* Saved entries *
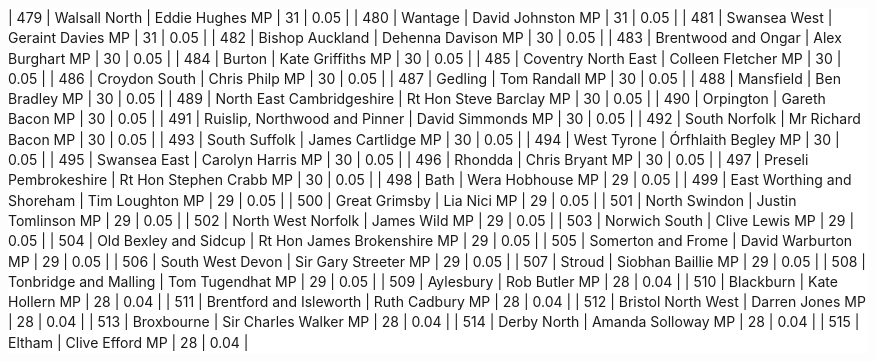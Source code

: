 | 479 | Walsall North | Eddie Hughes MP | 31 | 0.05 |
| 480 | Wantage | David Johnston MP | 31 | 0.05 |
| 481 | Swansea West | Geraint Davies MP | 31 | 0.05 |
| 482 | Bishop Auckland | Dehenna Davison MP | 30 | 0.05 |
| 483 | Brentwood and Ongar | Alex Burghart MP | 30 | 0.05 |
| 484 | Burton | Kate Griffiths MP | 30 | 0.05 |
| 485 | Coventry North East | Colleen Fletcher MP | 30 | 0.05 |
| 486 | Croydon South | Chris Philp MP | 30 | 0.05 |
| 487 | Gedling | Tom Randall MP | 30 | 0.05 |
| 488 | Mansfield | Ben Bradley MP | 30 | 0.05 |
| 489 | North East Cambridgeshire | Rt Hon Steve Barclay MP | 30 | 0.05 |
| 490 | Orpington | Gareth Bacon MP | 30 | 0.05 |
| 491 | Ruislip, Northwood and Pinner | David Simmonds MP | 30 | 0.05 |
| 492 | South Norfolk | Mr Richard Bacon MP | 30 | 0.05 |
| 493 | South Suffolk | James Cartlidge MP | 30 | 0.05 |
| 494 | West Tyrone | Órfhlaith Begley MP | 30 | 0.05 |
| 495 | Swansea East | Carolyn Harris MP | 30 | 0.05 |
| 496 | Rhondda | Chris Bryant MP | 30 | 0.05 |
| 497 | Preseli Pembrokeshire | Rt Hon Stephen Crabb MP | 30 | 0.05 |
| 498 | Bath | Wera Hobhouse MP | 29 | 0.05 |
| 499 | East Worthing and Shoreham | Tim Loughton MP | 29 | 0.05 |
| 500 | Great Grimsby | Lia Nici MP | 29 | 0.05 |
| 501 | North Swindon | Justin Tomlinson MP | 29 | 0.05 |
| 502 | North West Norfolk | James Wild MP | 29 | 0.05 |
| 503 | Norwich South | Clive Lewis MP | 29 | 0.05 |
| 504 | Old Bexley and Sidcup | Rt Hon James Brokenshire MP | 29 | 0.05 |
| 505 | Somerton and Frome | David Warburton MP | 29 | 0.05 |
| 506 | South West Devon | Sir Gary Streeter MP | 29 | 0.05 |
| 507 | Stroud | Siobhan Baillie MP | 29 | 0.05 |
| 508 | Tonbridge and Malling | Tom Tugendhat MP | 29 | 0.05 |
| 509 | Aylesbury | Rob Butler MP | 28 | 0.04 |
| 510 | Blackburn | Kate Hollern MP | 28 | 0.04 |
| 511 | Brentford and Isleworth | Ruth Cadbury MP | 28 | 0.04 |
| 512 | Bristol North West | Darren Jones MP | 28 | 0.04 |
| 513 | Broxbourne | Sir Charles Walker MP | 28 | 0.04 |
| 514 | Derby North | Amanda Solloway MP | 28 | 0.04 |
| 515 | Eltham | Clive Efford MP | 28 | 0.04 |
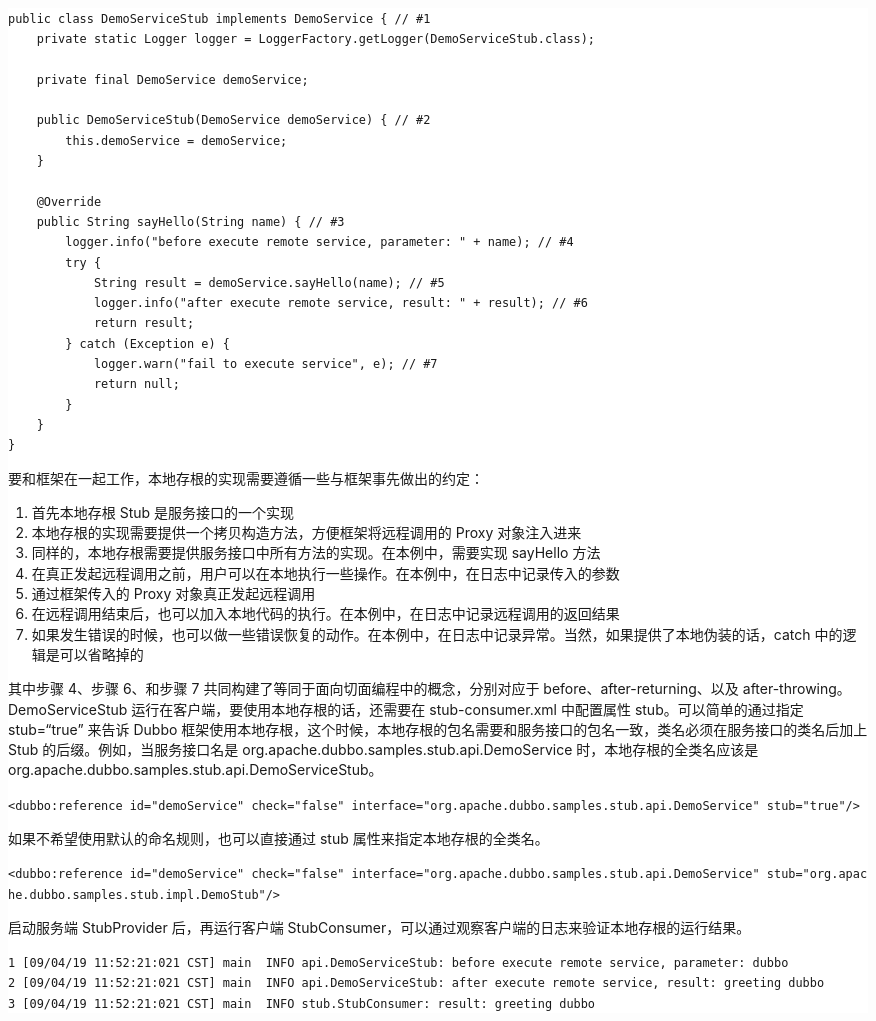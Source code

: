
 ```java{.line-numbers}
public class DemoServiceStub implements DemoService { // #1
    private static Logger logger = LoggerFactory.getLogger(DemoServiceStub.class);

    private final DemoService demoService;

    public DemoServiceStub(DemoService demoService) { // #2
        this.demoService = demoService;
    }

    @Override
    public String sayHello(String name) { // #3
        logger.info("before execute remote service, parameter: " + name); // #4
        try {
            String result = demoService.sayHello(name); // #5
            logger.info("after execute remote service, result: " + result); // #6
            return result;
        } catch (Exception e) {
            logger.warn("fail to execute service", e); // #7
            return null;
        }
    }
} 
```

要和框架在一起工作，本地存根的实现需要遵循一些与框架事先做出的约定：

1. 首先本地存根 Stub 是服务接口的一个实现
2. 本地存根的实现需要提供一个拷贝构造方法，方便框架将远程调用的 Proxy 对象注入进来
3. 同样的，本地存根需要提供服务接口中所有方法的实现。在本例中，需要实现 sayHello 方法
4. 在真正发起远程调用之前，用户可以在本地执行一些操作。在本例中，在日志中记录传入的参数
5. 通过框架传入的 Proxy 对象真正发起远程调用
6. 在远程调用结束后，也可以加入本地代码的执行。在本例中，在日志中记录远程调用的返回结果
7. 如果发生错误的时候，也可以做一些错误恢复的动作。在本例中，在日志中记录异常。当然，如果提供了本地伪装的话，catch 中的逻辑是可以省略掉的

其中步骤 4、步骤 6、和步骤 7 共同构建了等同于面向切面编程中的概念，分别对应于 before、after-returning、以及 after-throwing。DemoServiceStub 运行在客户端，要使用本地存根的话，还需要在 stub-consumer.xml 中配置属性 stub。可以简单的通过指定 stub=“true” 来告诉 Dubbo 框架使用本地存根，这个时候，本地存根的包名需要和服务接口的包名一致，类名必须在服务接口的类名后加上 Stub 的后缀。例如，当服务接口名是 org.apache.dubbo.samples.stub.api.DemoService 时，本地存根的全类名应该是 org.apache.dubbo.samples.stub.api.DemoServiceStub。

```xml{.line-numbers}
<dubbo:reference id="demoService" check="false" interface="org.apache.dubbo.samples.stub.api.DemoService" stub="true"/>
```

如果不希望使用默认的命名规则，也可以直接通过 stub 属性来指定本地存根的全类名。

```xml{.line-numbers}
<dubbo:reference id="demoService" check="false" interface="org.apache.dubbo.samples.stub.api.DemoService" stub="org.apache.dubbo.samples.stub.impl.DemoStub"/> 
```

启动服务端 StubProvider 后，再运行客户端 StubConsumer，可以通过观察客户端的日志来验证本地存根的运行结果。

```xml{.line-numbers}
1 [09/04/19 11:52:21:021 CST] main  INFO api.DemoServiceStub: before execute remote service, parameter: dubbo
2 [09/04/19 11:52:21:021 CST] main  INFO api.DemoServiceStub: after execute remote service, result: greeting dubbo
3 [09/04/19 11:52:21:021 CST] main  INFO stub.StubConsumer: result: greeting dubbo 
```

* TO DO *
Could you reproduce exactly the lines of the entries above, from the one with "Philp MP | 30 | 0.05 |" through the one with "Cartlidge MP | 30 | 0.05 |", and nothing else?

* ANSWER SECTION *
| 486 | Croydon South | Chris Philp MP | 30 | 0.05 |
| 487 | Gedling | Tom Randall MP | 30 | 0.05 |
| 488 | Mansfield | Ben Bradley MP | 30 | 0.05 |
| 489 | North East Cambridgeshire | Rt Hon Steve Barclay MP | 30 | 0.05 |
| 490 | Orpington | Gareth Bacon MP | 30 | 0.05 |
| 491 | Ruislip, Northwood and Pinner | David Simmonds MP | 30 | 0.05 |
| 492 | South Norfolk | Mr Richard Bacon MP | 30 | 0.05 |
| 493 | South Suffolk | James Cartlidge MP | 30 | 0.05 |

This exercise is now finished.